DATA TO EXAMINE.
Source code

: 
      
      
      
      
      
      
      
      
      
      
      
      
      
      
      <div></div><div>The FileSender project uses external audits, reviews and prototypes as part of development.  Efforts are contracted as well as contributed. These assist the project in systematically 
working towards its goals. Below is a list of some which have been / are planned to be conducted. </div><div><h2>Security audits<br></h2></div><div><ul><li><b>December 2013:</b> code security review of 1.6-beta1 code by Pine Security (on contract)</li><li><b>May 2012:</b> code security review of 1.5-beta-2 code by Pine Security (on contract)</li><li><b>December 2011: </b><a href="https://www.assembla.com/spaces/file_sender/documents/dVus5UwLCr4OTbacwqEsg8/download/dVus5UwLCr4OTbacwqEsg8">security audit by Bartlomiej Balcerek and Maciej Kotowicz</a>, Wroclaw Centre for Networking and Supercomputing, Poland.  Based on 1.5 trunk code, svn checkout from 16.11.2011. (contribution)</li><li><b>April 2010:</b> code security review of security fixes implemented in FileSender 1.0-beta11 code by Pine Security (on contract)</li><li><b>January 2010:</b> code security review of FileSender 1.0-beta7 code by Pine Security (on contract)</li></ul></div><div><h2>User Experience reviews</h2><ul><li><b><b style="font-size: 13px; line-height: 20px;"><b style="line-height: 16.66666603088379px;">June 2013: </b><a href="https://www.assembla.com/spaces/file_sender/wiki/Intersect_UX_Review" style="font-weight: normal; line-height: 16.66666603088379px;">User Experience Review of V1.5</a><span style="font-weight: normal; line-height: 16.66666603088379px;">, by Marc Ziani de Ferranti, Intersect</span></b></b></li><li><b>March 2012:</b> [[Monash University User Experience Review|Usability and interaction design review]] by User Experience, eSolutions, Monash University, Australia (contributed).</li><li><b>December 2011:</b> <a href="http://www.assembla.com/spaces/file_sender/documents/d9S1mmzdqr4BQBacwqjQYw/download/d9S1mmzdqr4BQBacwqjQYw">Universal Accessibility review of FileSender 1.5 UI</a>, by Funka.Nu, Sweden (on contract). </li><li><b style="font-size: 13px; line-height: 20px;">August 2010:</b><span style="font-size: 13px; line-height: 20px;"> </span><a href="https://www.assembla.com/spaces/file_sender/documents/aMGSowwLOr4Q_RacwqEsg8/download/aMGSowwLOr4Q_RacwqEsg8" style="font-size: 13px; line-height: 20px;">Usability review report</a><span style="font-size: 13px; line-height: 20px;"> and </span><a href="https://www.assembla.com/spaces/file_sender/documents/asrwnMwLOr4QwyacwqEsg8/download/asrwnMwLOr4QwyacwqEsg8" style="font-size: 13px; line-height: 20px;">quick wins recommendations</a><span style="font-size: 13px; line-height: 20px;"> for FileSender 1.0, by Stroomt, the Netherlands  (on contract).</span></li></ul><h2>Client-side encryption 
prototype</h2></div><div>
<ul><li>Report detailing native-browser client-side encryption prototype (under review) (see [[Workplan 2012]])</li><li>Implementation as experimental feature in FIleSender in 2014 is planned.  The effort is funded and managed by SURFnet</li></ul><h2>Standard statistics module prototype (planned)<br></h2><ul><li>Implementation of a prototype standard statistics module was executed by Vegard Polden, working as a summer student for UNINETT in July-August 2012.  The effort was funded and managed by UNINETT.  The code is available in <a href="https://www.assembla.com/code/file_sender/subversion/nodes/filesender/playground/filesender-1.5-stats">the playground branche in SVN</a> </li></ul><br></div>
==
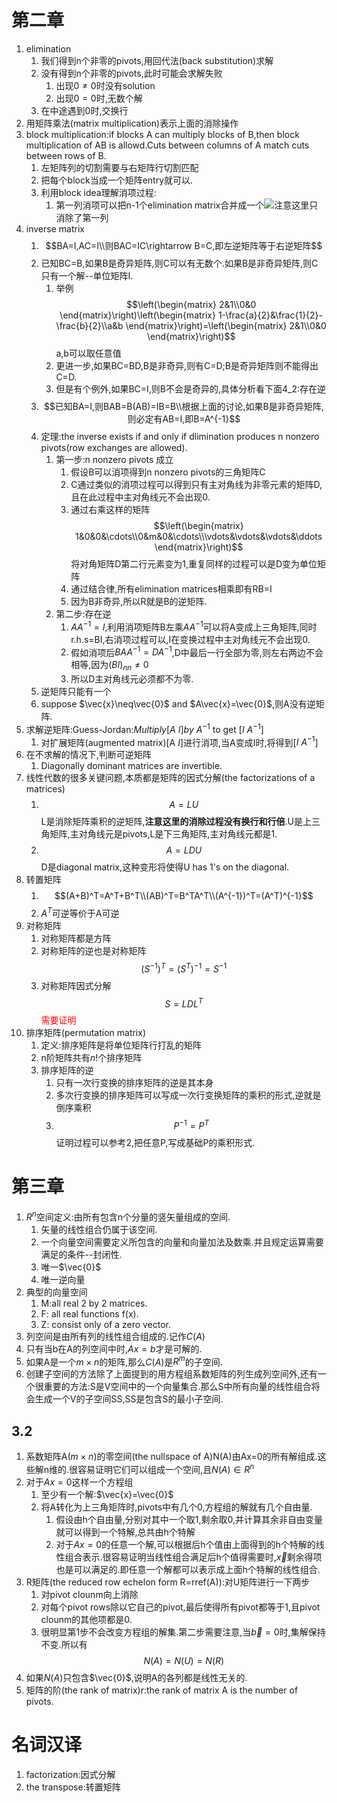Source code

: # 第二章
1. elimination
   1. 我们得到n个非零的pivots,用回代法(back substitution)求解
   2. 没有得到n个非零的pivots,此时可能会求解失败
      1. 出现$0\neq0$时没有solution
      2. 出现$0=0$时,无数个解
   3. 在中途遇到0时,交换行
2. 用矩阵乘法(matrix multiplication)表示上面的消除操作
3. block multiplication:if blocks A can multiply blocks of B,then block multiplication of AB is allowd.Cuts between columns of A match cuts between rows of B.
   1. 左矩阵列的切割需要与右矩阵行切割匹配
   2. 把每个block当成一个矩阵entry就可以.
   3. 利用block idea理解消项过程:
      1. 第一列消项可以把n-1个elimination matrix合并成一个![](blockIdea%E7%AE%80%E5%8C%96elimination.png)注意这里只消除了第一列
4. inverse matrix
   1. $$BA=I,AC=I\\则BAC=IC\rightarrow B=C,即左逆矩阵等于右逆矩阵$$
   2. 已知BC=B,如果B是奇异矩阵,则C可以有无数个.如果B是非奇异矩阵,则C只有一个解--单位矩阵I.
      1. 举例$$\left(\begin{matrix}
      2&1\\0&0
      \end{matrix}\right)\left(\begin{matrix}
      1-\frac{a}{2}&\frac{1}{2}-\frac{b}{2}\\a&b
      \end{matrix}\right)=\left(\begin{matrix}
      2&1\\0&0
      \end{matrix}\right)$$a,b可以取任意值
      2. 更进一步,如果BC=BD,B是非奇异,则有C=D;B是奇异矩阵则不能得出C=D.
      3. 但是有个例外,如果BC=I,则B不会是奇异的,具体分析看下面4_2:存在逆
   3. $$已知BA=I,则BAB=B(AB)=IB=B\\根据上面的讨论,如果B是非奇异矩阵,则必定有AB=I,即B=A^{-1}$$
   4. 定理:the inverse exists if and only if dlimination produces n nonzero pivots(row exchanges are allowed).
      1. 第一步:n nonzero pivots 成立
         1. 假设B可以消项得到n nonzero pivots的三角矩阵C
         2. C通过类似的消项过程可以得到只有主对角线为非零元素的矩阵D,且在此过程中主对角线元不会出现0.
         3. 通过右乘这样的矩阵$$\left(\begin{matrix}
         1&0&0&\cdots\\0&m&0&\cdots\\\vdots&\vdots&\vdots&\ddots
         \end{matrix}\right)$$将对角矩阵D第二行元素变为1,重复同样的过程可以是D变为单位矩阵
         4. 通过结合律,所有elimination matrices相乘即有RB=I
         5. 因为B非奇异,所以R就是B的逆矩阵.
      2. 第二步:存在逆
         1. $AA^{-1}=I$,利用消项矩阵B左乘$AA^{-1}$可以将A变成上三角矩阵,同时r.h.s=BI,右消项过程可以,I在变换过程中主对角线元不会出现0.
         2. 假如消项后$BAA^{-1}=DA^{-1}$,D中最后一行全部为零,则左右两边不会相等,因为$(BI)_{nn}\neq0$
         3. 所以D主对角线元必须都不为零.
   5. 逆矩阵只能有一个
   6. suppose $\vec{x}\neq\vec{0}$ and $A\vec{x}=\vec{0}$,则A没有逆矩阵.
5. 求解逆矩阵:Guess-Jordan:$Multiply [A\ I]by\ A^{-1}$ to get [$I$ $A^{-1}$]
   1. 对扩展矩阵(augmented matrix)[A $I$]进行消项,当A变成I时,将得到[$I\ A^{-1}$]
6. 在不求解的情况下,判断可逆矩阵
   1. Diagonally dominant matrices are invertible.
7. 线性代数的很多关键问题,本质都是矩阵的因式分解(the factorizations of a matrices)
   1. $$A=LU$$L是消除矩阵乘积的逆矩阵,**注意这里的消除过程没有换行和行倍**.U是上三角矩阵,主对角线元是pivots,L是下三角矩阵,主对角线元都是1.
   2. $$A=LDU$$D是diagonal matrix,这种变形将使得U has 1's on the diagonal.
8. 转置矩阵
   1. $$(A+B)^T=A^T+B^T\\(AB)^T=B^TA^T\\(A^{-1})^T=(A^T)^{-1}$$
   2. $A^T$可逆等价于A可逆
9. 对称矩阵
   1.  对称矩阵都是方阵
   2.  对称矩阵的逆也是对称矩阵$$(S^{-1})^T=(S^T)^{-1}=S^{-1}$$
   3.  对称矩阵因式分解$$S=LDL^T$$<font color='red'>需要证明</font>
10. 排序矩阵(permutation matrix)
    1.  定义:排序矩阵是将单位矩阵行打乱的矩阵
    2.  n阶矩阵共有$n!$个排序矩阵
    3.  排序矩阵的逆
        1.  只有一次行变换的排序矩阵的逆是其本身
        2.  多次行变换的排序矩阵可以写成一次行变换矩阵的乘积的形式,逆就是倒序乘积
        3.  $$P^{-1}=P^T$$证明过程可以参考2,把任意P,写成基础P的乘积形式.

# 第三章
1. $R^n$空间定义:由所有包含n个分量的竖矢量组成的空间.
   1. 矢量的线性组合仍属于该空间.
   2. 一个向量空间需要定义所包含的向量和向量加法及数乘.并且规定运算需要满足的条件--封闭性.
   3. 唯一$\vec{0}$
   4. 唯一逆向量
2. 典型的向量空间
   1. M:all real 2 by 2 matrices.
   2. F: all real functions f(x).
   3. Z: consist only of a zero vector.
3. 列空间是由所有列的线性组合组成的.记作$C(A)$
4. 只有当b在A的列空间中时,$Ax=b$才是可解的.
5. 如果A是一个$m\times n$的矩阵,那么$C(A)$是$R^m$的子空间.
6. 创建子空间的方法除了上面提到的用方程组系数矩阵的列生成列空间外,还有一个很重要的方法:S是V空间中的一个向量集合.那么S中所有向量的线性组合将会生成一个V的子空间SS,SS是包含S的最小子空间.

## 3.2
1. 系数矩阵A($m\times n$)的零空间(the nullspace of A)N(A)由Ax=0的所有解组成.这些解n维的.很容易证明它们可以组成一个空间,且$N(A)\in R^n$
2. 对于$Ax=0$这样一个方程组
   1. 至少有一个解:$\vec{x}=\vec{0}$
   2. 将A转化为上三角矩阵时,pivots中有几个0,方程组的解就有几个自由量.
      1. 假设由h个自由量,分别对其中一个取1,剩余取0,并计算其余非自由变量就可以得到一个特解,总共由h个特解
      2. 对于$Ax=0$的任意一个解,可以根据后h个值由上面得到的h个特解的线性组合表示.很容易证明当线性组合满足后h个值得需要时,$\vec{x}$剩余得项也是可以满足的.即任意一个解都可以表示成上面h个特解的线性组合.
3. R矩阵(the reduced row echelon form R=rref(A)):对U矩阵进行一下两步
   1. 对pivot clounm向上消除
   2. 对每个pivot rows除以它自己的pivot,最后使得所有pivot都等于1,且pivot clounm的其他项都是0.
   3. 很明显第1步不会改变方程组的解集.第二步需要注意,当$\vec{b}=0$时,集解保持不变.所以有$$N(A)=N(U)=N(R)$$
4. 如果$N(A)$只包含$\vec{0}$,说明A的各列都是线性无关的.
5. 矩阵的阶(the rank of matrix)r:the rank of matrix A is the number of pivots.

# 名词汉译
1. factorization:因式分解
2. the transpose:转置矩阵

WHAT NEEDS TO BE DONE.
Match on "inverse": copy every line in the records that has it.

RESULT OF THIS TASK.
4. inverse matrix
   4. 定理:the inverse exists if and only if dlimination produces n nonzero pivots(row exchanges are allowed).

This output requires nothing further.